WORK REQUEST:
Reproduce the listing below word for word.

MATERIAL SHOWN:
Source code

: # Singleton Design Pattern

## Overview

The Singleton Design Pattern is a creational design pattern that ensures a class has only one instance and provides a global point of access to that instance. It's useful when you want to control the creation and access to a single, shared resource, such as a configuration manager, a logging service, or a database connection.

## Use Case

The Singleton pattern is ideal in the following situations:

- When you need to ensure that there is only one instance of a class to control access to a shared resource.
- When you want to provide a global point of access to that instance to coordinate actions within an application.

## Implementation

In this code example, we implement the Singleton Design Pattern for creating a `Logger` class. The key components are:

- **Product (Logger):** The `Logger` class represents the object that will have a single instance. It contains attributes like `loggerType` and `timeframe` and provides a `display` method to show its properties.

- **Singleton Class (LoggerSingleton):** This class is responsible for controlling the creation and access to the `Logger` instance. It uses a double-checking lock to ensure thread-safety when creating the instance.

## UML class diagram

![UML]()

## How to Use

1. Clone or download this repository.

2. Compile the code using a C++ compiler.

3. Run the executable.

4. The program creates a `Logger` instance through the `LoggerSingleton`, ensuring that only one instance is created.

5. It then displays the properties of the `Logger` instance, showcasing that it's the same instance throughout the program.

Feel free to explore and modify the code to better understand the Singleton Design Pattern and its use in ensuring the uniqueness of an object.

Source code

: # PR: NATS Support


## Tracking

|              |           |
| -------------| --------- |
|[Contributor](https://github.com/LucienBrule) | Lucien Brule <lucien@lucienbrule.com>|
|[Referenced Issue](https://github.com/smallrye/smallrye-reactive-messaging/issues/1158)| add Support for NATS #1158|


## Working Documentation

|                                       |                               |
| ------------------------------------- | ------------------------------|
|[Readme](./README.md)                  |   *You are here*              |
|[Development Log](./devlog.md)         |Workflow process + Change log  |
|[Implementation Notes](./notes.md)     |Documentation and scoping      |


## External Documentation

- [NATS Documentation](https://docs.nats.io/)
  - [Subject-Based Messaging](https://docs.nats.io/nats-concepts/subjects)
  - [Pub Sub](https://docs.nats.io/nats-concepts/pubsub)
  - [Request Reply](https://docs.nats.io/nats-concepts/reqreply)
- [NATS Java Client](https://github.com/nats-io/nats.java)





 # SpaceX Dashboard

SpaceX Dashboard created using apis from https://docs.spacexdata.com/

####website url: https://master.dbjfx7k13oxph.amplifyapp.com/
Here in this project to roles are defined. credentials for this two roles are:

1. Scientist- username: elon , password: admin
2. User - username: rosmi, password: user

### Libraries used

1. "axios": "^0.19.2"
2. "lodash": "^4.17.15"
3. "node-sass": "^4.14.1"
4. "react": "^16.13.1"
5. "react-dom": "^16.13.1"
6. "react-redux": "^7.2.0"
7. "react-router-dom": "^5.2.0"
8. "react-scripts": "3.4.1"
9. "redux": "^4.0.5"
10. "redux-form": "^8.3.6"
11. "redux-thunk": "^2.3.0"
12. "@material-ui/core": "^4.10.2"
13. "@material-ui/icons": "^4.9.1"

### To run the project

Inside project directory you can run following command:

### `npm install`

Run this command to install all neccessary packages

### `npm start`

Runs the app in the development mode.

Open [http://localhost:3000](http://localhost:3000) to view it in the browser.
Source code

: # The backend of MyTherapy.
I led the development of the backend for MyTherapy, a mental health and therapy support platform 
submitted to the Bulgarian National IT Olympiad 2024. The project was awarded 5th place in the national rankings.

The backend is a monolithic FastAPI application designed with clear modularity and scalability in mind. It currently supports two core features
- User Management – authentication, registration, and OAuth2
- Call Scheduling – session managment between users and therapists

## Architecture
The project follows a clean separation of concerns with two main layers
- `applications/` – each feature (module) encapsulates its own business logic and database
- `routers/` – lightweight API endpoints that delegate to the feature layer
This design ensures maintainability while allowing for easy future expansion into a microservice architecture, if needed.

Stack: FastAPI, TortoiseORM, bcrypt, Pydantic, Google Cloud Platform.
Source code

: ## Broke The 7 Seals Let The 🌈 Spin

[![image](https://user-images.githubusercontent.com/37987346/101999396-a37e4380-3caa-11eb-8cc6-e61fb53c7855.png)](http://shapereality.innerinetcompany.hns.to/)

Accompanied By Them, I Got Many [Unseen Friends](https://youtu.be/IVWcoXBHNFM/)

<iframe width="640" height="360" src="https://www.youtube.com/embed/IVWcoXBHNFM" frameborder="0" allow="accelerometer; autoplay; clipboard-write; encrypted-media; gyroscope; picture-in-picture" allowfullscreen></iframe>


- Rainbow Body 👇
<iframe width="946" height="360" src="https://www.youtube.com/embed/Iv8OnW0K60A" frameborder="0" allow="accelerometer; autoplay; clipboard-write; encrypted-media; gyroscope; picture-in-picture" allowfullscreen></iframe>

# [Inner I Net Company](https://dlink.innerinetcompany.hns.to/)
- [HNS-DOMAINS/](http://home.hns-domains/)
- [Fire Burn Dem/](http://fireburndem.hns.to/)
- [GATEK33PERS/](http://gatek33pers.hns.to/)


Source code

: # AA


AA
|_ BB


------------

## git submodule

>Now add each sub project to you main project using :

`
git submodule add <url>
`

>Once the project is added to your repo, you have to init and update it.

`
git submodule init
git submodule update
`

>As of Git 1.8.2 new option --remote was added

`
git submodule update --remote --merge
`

OUTPUT FOR THIS TASK:
Source code

: # Singleton Design Pattern

## Overview

The Singleton Design Pattern is a creational design pattern that ensures a class has only one instance and provides a global point of access to that instance. It's useful when you want to control the creation and access to a single, shared resource, such as a configuration manager, a logging service, or a database connection.

## Use Case

The Singleton pattern is ideal in the following situations:

- When you need to ensure that there is only one instance of a class to control access to a shared resource.
- When you want to provide a global point of access to that instance to coordinate actions within an application.

## Implementation

In this code example, we implement the Singleton Design Pattern for creating a `Logger` class. The key components are:

- **Product (Logger):** The `Logger` class represents the object that will have a single instance. It contains attributes like `loggerType` and `timeframe` and provides a `display` method to show its properties.

- **Singleton Class (LoggerSingleton):** This class is responsible for controlling the creation and access to the `Logger` instance. It uses a double-checking lock to ensure thread-safety when creating the instance.

## UML class diagram

![UML]()

## How to Use

1. Clone or download this repository.

2. Compile the code using a C++ compiler.

3. Run the executable.

4. The program creates a `Logger` instance through the `LoggerSingleton`, ensuring that only one instance is created.

5. It then displays the properties of the `Logger` instance, showcasing that it's the same instance throughout the program.

Feel free to explore and modify the code to better understand the Singleton Design Pattern and its use in ensuring the uniqueness of an object.

Source code

: # PR: NATS Support


## Tracking

|              |           |
| -------------| --------- |
|[Contributor](https://github.com/LucienBrule) | Lucien Brule <lucien@lucienbrule.com>|
|[Referenced Issue](https://github.com/smallrye/smallrye-reactive-messaging/issues/1158)| add Support for NATS #1158|


## Working Documentation

|                                       |                               |
| ------------------------------------- | ------------------------------|
|[Readme](./README.md)                  |   *You are here*              |
|[Development Log](./devlog.md)         |Workflow process + Change log  |
|[Implementation Notes](./notes.md)     |Documentation and scoping      |


## External Documentation

- [NATS Documentation](https://docs.nats.io/)
  - [Subject-Based Messaging](https://docs.nats.io/nats-concepts/subjects)
  - [Pub Sub](https://docs.nats.io/nats-concepts/pubsub)
  - [Request Reply](https://docs.nats.io/nats-concepts/reqreply)
- [NATS Java Client](https://github.com/nats-io/nats.java)





 # SpaceX Dashboard

SpaceX Dashboard created using apis from https://docs.spacexdata.com/

####website url: https://master.dbjfx7k13oxph.amplifyapp.com/
Here in this project to roles are defined. credentials for this two roles are:

1. Scientist- username: elon , password: admin
2. User - username: rosmi, password: user

### Libraries used

1. "axios": "^0.19.2"
2. "lodash": "^4.17.15"
3. "node-sass": "^4.14.1"
4. "react": "^16.13.1"
5. "react-dom": "^16.13.1"
6. "react-redux": "^7.2.0"
7. "react-router-dom": "^5.2.0"
8. "react-scripts": "3.4.1"
9. "redux": "^4.0.5"
10. "redux-form": "^8.3.6"
11. "redux-thunk": "^2.3.0"
12. "@material-ui/core": "^4.10.2"
13. "@material-ui/icons": "^4.9.1"

### To run the project

Inside project directory you can run following command:

### `npm install`

Run this command to install all neccessary packages

### `npm start`

Runs the app in the development mode.

Open [http://localhost:3000](http://localhost:3000) to view it in the browser.
Source code

: # The backend of MyTherapy.
I led the development of the backend for MyTherapy, a mental health and therapy support platform 
submitted to the Bulgarian National IT Olympiad 2024. The project was awarded 5th place in the national rankings.

The backend is a monolithic FastAPI application designed with clear modularity and scalability in mind. It currently supports two core features
- User Management – authentication, registration, and OAuth2
- Call Scheduling – session managment between users and therapists

## Architecture
The project follows a clean separation of concerns with two main layers
- `applications/` – each feature (module) encapsulates its own business logic and database
- `routers/` – lightweight API endpoints that delegate to the feature layer
This design ensures maintainability while allowing for easy future expansion into a microservice architecture, if needed.

Stack: FastAPI, TortoiseORM, bcrypt, Pydantic, Google Cloud Platform.
Source code

: ## Broke The 7 Seals Let The 🌈 Spin

[![image](https://user-images.githubusercontent.com/37987346/101999396-a37e4380-3caa-11eb-8cc6-e61fb53c7855.png)](http://shapereality.innerinetcompany.hns.to/)

Accompanied By Them, I Got Many [Unseen Friends](https://youtu.be/IVWcoXBHNFM/)

<iframe width="640" height="360" src="https://www.youtube.com/embed/IVWcoXBHNFM" frameborder="0" allow="accelerometer; autoplay; clipboard-write; encrypted-media; gyroscope; picture-in-picture" allowfullscreen></iframe>


- Rainbow Body 👇
<iframe width="946" height="360" src="https://www.youtube.com/embed/Iv8OnW0K60A" frameborder="0" allow="accelerometer; autoplay; clipboard-write; encrypted-media; gyroscope; picture-in-picture" allowfullscreen></iframe>

# [Inner I Net Company](https://dlink.innerinetcompany.hns.to/)
- [HNS-DOMAINS/](http://home.hns-domains/)
- [Fire Burn Dem/](http://fireburndem.hns.to/)
- [GATEK33PERS/](http://gatek33pers.hns.to/)


Source code

: # AA


AA
|_ BB


------------

## git submodule

>Now add each sub project to you main project using :

`
git submodule add <url>
`

>Once the project is added to your repo, you have to init and update it.

`
git submodule init
git submodule update
`

>As of Git 1.8.2 new option --remote was added

`
git submodule update --remote --merge
`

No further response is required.